- Poster
- Directed by: M. Krishnan
- Screenplay by: M. Krishnan
- Story by: Samudrala Sr.
- Produced by: Ashok Brothers
- Starring: M. G. Ramachandran K. R. Vijaya Kanchana
- Cinematography: P. Bhaskar Rao
- Edited by: K. Narayanan
- Music by: Shankar–Ganesh
- Production company: Sri Kamakshi Agencies
- Release date: 9 June 1972;
- Running time: 160 minutes
- Country: India
- Language: Tamil

= Naan Yen Pirandhen =

1972 film by M. Krishnan Nair

Naan Yen Pirandhen is a 1972 Indian Tamil-language film directed by M. Krishnan. The film stars M. G. Ramachandran, K. R. Vijaya and Kanchana. It is a remake of the 1953 Telugu film Bratuku Teruvu. The film was released on 9 June 1972 and failed commercially.

== Plot ==

Kannan and Saradha are married and he helps bring up his brother's children. Kannan obtains employment hiding his marriage with Mohanasundaram only for his daughter, paraplegic Radha, to fall in love with him. How he deftly handles the situation without losing his job or affecting the faint-hearted Radha without losing his integrity forms the main story. He manages to resolve all issues and expose his marriage in such a manner that everyone is safe as is his job.

== Production ==
Naan Yen Pirandhen is a remake of the 1953 Telugu film Bratuku Teruvu. It was the only film to feature Ramachandran in a family-oriented role. The dialogues were written by Vietnam Veedu Sundaram. Kamal Haasan worked as an assistant dance choreographer under K. Thangappan.

== Soundtrack ==
The music was composed by Shankar–Ganesh.
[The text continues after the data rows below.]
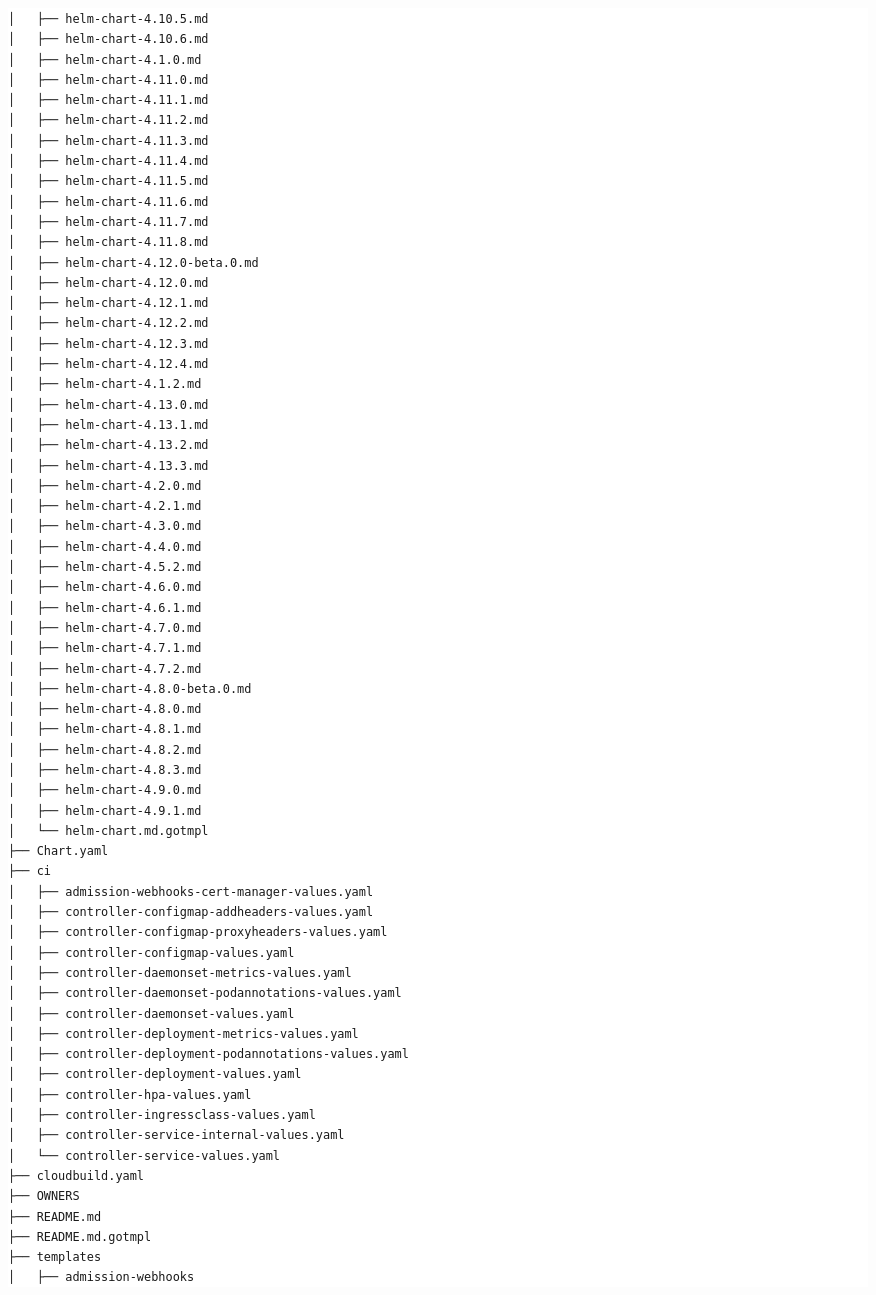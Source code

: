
 ```shell
│   ├── helm-chart-4.10.5.md
│   ├── helm-chart-4.10.6.md
│   ├── helm-chart-4.1.0.md
│   ├── helm-chart-4.11.0.md
│   ├── helm-chart-4.11.1.md
│   ├── helm-chart-4.11.2.md
│   ├── helm-chart-4.11.3.md
│   ├── helm-chart-4.11.4.md
│   ├── helm-chart-4.11.5.md
│   ├── helm-chart-4.11.6.md
│   ├── helm-chart-4.11.7.md
│   ├── helm-chart-4.11.8.md
│   ├── helm-chart-4.12.0-beta.0.md
│   ├── helm-chart-4.12.0.md
│   ├── helm-chart-4.12.1.md
│   ├── helm-chart-4.12.2.md
│   ├── helm-chart-4.12.3.md
│   ├── helm-chart-4.12.4.md
│   ├── helm-chart-4.1.2.md
│   ├── helm-chart-4.13.0.md
│   ├── helm-chart-4.13.1.md
│   ├── helm-chart-4.13.2.md
│   ├── helm-chart-4.13.3.md
│   ├── helm-chart-4.2.0.md
│   ├── helm-chart-4.2.1.md
│   ├── helm-chart-4.3.0.md
│   ├── helm-chart-4.4.0.md
│   ├── helm-chart-4.5.2.md
│   ├── helm-chart-4.6.0.md
│   ├── helm-chart-4.6.1.md
│   ├── helm-chart-4.7.0.md
│   ├── helm-chart-4.7.1.md
│   ├── helm-chart-4.7.2.md
│   ├── helm-chart-4.8.0-beta.0.md
│   ├── helm-chart-4.8.0.md
│   ├── helm-chart-4.8.1.md
│   ├── helm-chart-4.8.2.md
│   ├── helm-chart-4.8.3.md
│   ├── helm-chart-4.9.0.md
│   ├── helm-chart-4.9.1.md
│   └── helm-chart.md.gotmpl
├── Chart.yaml
├── ci
│   ├── admission-webhooks-cert-manager-values.yaml
│   ├── controller-configmap-addheaders-values.yaml
│   ├── controller-configmap-proxyheaders-values.yaml
│   ├── controller-configmap-values.yaml
│   ├── controller-daemonset-metrics-values.yaml
│   ├── controller-daemonset-podannotations-values.yaml
│   ├── controller-daemonset-values.yaml
│   ├── controller-deployment-metrics-values.yaml
│   ├── controller-deployment-podannotations-values.yaml
│   ├── controller-deployment-values.yaml
│   ├── controller-hpa-values.yaml
│   ├── controller-ingressclass-values.yaml
│   ├── controller-service-internal-values.yaml
│   └── controller-service-values.yaml
├── cloudbuild.yaml
├── OWNERS
├── README.md
├── README.md.gotmpl
├── templates
│   ├── admission-webhooks
```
They said they chose to do the film simply because Ramachandran was in it.Their Father-in-law, who was also the producer, G N.Velumani was reluctant to use them as Music Directors ( as he always used MSV) but agreed on the insistence of MGR.

Track listing
| No. | Title | Lyrics | Singer(s) | Length |
|---|---|---|---|---|
| 1. | "Naan Paadum Paadal" | Vaali | T. M. Soundararajan | 3:29 |
| 2. | "Naan Yaen Piranthen" | Vaali | T. M. Soundararajan | 4:09 |
| 3. | "Unathu Vizhiyil" | Pulamaipithan | T. M. Soundararajan, P. Susheela | 3:54 |
| 4. | "Chittirai Solaigale" | Bharathidasan | T. M. Soundararajan | 3:19 |
| 5. | "Thambikku Oru Pattu" | Avinasi Mani | T. M. Soundararajan | 3:36 |
| 6. | "Thalaivazhai Ilai Pottu" | Vaali | S. Janaki, Jikki | 5:08 |
| 7. | "Ennamma Chinna Ponnu" | Vaali | T. M. Soundararajan, P. Susheela | 4:45 |
| Total length: |  |  |  | 28:20 |

== Release ==
Naan Yen Pirandhen was released on 9 June 1972. Randor Guy wrote in The Hindu that the film, in contrast to Bratuku Teruvu, underperformed commercially as it ran only for 10 weeks in theatres.